My partner and I have been together for 3 years, and have otherwise been friends since middle school. Our foundation is solid, but we are very different people and we often have to agree to disagree on most things. The relationship is respectful, kind and loving. There are no huge red flags or toxic behaviors, I’m just struggling with some unanswered questions and starting to feel like I’m waiting for someone to change, which I know is wrong for both of us.

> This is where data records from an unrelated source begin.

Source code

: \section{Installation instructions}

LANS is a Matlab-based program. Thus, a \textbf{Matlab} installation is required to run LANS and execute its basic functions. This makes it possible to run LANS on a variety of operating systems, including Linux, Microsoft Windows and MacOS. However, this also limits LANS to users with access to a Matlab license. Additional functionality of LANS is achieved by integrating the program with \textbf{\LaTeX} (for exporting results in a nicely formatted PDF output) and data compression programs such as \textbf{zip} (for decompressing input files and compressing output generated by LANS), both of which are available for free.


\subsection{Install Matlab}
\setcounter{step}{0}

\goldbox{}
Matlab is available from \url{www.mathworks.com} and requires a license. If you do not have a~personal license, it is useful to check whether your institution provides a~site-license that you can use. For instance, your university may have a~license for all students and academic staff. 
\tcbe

The biggest issue has always been his job, even before this pandemic. He has worked for the same company for a decade, starting through high school and then fell back on it after college. He has moved up the ladder and now has a very good position, but for the last 2 1/2 years it has required him to work 6 days a week and sometimes 60 hour weeks. This limits our time together to usually one day per week, which I have secured a mutual day off with my job to ensure this. Had I not been able to do that (since it’s mid-week), I’m not sure what our time together would look like. It’s been a point of contention for a long time, he is a workaholic and always has been. I recognize that this is something I need to accept, but I’ve really struggled to do so especially considering he tells me that he doesn’t want to actually be working this much and acknowledges that it is the reason we can’t spend more time together.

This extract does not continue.